- **WORK REQUIRED**
Repeat each record that follows, keeping it identical.

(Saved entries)
##############################

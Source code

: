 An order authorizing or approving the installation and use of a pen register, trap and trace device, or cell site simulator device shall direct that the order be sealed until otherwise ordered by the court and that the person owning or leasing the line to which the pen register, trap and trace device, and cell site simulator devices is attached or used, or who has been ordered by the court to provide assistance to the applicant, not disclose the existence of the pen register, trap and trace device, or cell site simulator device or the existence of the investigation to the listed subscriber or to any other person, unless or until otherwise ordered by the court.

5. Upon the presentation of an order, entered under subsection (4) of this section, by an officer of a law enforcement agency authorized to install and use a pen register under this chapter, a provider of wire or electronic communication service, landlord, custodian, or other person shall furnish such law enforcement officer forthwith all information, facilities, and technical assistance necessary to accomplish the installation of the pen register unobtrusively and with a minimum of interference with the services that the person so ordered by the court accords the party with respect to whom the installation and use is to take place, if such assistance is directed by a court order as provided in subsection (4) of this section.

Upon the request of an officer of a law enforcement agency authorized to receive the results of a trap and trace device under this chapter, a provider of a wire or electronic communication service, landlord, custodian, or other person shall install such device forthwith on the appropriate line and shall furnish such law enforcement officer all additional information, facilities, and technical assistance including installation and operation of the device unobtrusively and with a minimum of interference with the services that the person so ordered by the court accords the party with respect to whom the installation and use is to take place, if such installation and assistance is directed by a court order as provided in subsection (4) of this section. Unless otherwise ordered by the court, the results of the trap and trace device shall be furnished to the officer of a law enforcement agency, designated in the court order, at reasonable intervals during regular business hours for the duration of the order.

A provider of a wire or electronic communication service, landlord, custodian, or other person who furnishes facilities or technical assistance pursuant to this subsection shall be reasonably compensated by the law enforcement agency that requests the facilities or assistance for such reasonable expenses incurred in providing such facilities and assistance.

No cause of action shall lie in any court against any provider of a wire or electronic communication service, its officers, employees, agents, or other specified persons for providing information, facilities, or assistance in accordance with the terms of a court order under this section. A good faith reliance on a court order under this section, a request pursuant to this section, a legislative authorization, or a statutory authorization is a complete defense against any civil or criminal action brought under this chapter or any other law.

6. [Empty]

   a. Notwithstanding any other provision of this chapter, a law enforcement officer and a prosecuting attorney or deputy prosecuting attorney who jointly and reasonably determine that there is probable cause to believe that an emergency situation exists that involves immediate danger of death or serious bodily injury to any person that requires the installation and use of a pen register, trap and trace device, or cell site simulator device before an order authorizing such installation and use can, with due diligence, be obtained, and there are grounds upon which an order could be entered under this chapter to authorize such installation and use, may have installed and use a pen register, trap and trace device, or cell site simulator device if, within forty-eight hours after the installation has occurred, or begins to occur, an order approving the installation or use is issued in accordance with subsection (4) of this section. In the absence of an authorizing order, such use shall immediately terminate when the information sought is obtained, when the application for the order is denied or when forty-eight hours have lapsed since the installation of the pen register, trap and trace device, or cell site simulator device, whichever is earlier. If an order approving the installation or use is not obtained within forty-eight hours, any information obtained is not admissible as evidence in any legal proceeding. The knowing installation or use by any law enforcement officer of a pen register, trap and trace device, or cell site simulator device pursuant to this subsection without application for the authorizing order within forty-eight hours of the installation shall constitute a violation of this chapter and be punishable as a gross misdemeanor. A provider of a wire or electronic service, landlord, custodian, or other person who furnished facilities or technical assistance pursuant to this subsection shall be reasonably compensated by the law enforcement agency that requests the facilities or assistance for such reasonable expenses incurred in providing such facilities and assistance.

##############################

- **EXPECTED ANSWER**
Source code

: An order authorizing or approving the installation and use of a pen register, trap and trace device, or cell site simulator device shall direct that the order be sealed until otherwise ordered by the court and that the person owning or leasing the line to which the pen register, trap and trace device, and cell site simulator devices is attached or used, or who has been ordered by the court to provide assistance to the applicant, not disclose the existence of the pen register, trap and trace device, or cell site simulator device or the existence of the investigation to the listed subscriber or to any other person, unless or until otherwise ordered by the court.

5. Upon the presentation of an order, entered under subsection (4) of this section, by an officer of a law enforcement agency authorized to install and use a pen register under this chapter, a provider of wire or electronic communication service, landlord, custodian, or other person shall furnish such law enforcement officer forthwith all information, facilities, and technical assistance necessary to accomplish the installation of the pen register unobtrusively and with a minimum of interference with the services that the person so ordered by the court accords the party with respect to whom the installation and use is to take place, if such assistance is directed by a court order as provided in subsection (4) of this section.

Upon the request of an officer of a law enforcement agency authorized to receive the results of a trap and trace device under this chapter, a provider of a wire or electronic communication service, landlord, custodian, or other person shall install such device forthwith on the appropriate line and shall furnish such law enforcement officer all additional information, facilities, and technical assistance including installation and operation of the device unobtrusively and with a minimum of interference with the services that the person so ordered by the court accords the party with respect to whom the installation and use is to take place, if such installation and assistance is directed by a court order as provided in subsection (4) of this section. Unless otherwise ordered by the court, the results of the trap and trace device shall be furnished to the officer of a law enforcement agency, designated in the court order, at reasonable intervals during regular business hours for the duration of the order.

A provider of a wire or electronic communication service, landlord, custodian, or other person who furnishes facilities or technical assistance pursuant to this subsection shall be reasonably compensated by the law enforcement agency that requests the facilities or assistance for such reasonable expenses incurred in providing such facilities and assistance.

No cause of action shall lie in any court against any provider of a wire or electronic communication service, its officers, employees, agents, or other specified persons for providing information, facilities, or assistance in accordance with the terms of a court order under this section. A good faith reliance on a court order under this section, a request pursuant to this section, a legislative authorization, or a statutory authorization is a complete defense against any civil or criminal action brought under this chapter or any other law.

6. [Empty]

   a. Notwithstanding any other provision of this chapter, a law enforcement officer and a prosecuting attorney or deputy prosecuting attorney who jointly and reasonably determine that there is probable cause to believe that an emergency situation exists that involves immediate danger of death or serious bodily injury to any person that requires the installation and use of a pen register, trap and trace device, or cell site simulator device before an order authorizing such installation and use can, with due diligence, be obtained, and there are grounds upon which an order could be entered under this chapter to authorize such installation and use, may have installed and use a pen register, trap and trace device, or cell site simulator device if, within forty-eight hours after the installation has occurred, or begins to occur, an order approving the installation or use is issued in accordance with subsection (4) of this section. In the absence of an authorizing order, such use shall immediately terminate when the information sought is obtained, when the application for the order is denied or when forty-eight hours have lapsed since the installation of the pen register, trap and trace device, or cell site simulator device, whichever is earlier. If an order approving the installation or use is not obtained within forty-eight hours, any information obtained is not admissible as evidence in any legal proceeding. The knowing installation or use by any law enforcement officer of a pen register, trap and trace device, or cell site simulator device pursuant to this subsection without application for the authorizing order within forty-eight hours of the installation shall constitute a violation of this chapter and be punishable as a gross misdemeanor. A provider of a wire or electronic service, landlord, custodian, or other person who furnished facilities or technical assistance pursuant to this subsection shall be reasonably compensated by the law enforcement agency that requests the facilities or assistance for such reasonable expenses incurred in providing such facilities and assistance.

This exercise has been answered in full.